Existe-t-il un complot contre Zetchi et l’Algérie ? Une hypothèse qui prend de plus en plus de place, tant les contradictions sont flagrantes. L’audio fuité, mardi dans la journée, d’un mémo vocal, attribué à Wadii Al jarry, fraîchement suspendu par son Comité Olympique, qui est parti se plaindre auprès de Hani Abu Rida, en affirmant explicitement qu’il faut barrer la route à l’Algérien*, a fini par convaincre les plus sceptiques. Les récentes déclarations du président de la FAF, par rapport à la gestion de la CAF, ont dû aussi peser dans la balance. Interrogé par Botola, un ancien responsable de la CAF, qui a requis l’anonymat, donne sa lecture de la mise hors de jeu de Zetchi. « Nous sommes loin du changement tant annoncé et promis, le président de la FAF a refusé à juste titre d’entrer dans la matrice, il l’a dit haut et fort. Il est connu pour son sérieux et sa probité, à l’image d’un Tarek Bouchelmaoui, il a été sacrifié sur la route afin que les ‘barons’ puissent continuer à gérer le football continental à leur guise », nous explique notre interlocuteur.

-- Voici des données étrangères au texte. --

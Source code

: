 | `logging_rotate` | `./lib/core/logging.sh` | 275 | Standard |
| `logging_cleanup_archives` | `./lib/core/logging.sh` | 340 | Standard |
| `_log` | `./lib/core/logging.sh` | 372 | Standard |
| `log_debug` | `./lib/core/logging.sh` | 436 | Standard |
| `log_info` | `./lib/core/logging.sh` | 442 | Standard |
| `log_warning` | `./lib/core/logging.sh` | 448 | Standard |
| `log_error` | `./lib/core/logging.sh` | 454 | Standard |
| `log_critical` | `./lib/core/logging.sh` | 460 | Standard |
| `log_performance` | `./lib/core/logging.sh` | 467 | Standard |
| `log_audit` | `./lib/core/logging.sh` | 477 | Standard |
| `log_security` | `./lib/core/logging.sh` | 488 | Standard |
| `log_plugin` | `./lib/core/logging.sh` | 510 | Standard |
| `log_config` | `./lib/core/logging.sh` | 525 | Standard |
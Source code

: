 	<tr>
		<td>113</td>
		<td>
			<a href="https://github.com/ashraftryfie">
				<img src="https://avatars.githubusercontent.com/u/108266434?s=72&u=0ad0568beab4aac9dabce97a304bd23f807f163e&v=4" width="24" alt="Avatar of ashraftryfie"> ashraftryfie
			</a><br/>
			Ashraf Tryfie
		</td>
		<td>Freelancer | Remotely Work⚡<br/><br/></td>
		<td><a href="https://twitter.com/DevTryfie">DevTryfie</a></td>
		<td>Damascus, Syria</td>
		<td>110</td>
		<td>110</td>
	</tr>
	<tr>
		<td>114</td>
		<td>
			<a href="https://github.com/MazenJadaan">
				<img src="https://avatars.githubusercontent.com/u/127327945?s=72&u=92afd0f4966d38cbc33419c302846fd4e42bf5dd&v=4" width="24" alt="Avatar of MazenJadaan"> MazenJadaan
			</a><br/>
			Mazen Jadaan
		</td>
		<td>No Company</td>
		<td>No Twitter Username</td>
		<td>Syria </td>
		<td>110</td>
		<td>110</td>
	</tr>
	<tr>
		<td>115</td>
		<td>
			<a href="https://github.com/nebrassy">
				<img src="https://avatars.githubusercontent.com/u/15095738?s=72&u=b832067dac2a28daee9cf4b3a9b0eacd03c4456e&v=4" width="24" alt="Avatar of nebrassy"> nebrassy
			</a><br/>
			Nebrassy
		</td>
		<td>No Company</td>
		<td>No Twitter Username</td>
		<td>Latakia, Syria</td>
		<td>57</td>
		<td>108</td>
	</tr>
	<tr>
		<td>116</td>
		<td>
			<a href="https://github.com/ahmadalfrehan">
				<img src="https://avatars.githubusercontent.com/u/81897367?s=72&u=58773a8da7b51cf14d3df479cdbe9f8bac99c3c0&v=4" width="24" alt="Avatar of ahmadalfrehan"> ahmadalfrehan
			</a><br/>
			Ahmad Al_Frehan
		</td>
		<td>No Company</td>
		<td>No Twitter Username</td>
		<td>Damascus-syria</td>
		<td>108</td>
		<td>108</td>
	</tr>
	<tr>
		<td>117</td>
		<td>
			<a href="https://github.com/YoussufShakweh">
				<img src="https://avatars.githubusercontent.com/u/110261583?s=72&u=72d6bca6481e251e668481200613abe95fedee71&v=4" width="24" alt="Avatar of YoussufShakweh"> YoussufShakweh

* « S’il récolte plus de 5 voix, c’est un échec pour nous », lançait le sulfureux Wadii Al Jarry.

Recours suspensif ?

Dans sa déclaration à FAFtv, le président de la fédération algérienne de football a annoncé avoir agi de bonne foi (bona fide) et qu’il comptait introduire un recours contre la décision du Comité de gouvernance de la FIFA. «J’ai effectivement reçu une correspondance de la FIFA qui invalide ma candidature. Les raisons évoquées sont le fait de ne pas avoir mentionné sur le questionnaire (à renseigner au moment du dépôt de la candidature, ndlr), deux sanctions, à savoir : une sanction interne (par la Ligue de football professionnel algérienne, ndlr) qui a été prononcée en 2016 alors que j’étais officiel dans mon club pour une déclaration à la presse. La seconde est une sanction au niveau de la CAF pour avoir quitté le Comité d’organisation du CHAN en 2018. J’ai rempli le formulaire en bonne foi. Aujourd’hui, je ne voudrais pas donner plus de détails, car je veux user de mon droit de recours. Je pourrai donner plus d’éclaircissements sur ce dossier après la décision finale», a indiqué le patron de la FAF. Les avocats de Kheireddine Zetchi devront alors introduire dans la procédure une mesure provisionnelle et expliquer aux juges de l’arbitrage que le rejet de la candidature du président de la FAF constitue un préjudice irréparable. Si la requête est accueillie favorablement le TAS-Lausanne pourrait statuer dans les plus brefs délais et rendre sa décision avant le 12 mars prochain, date de l’AGE de la CAF.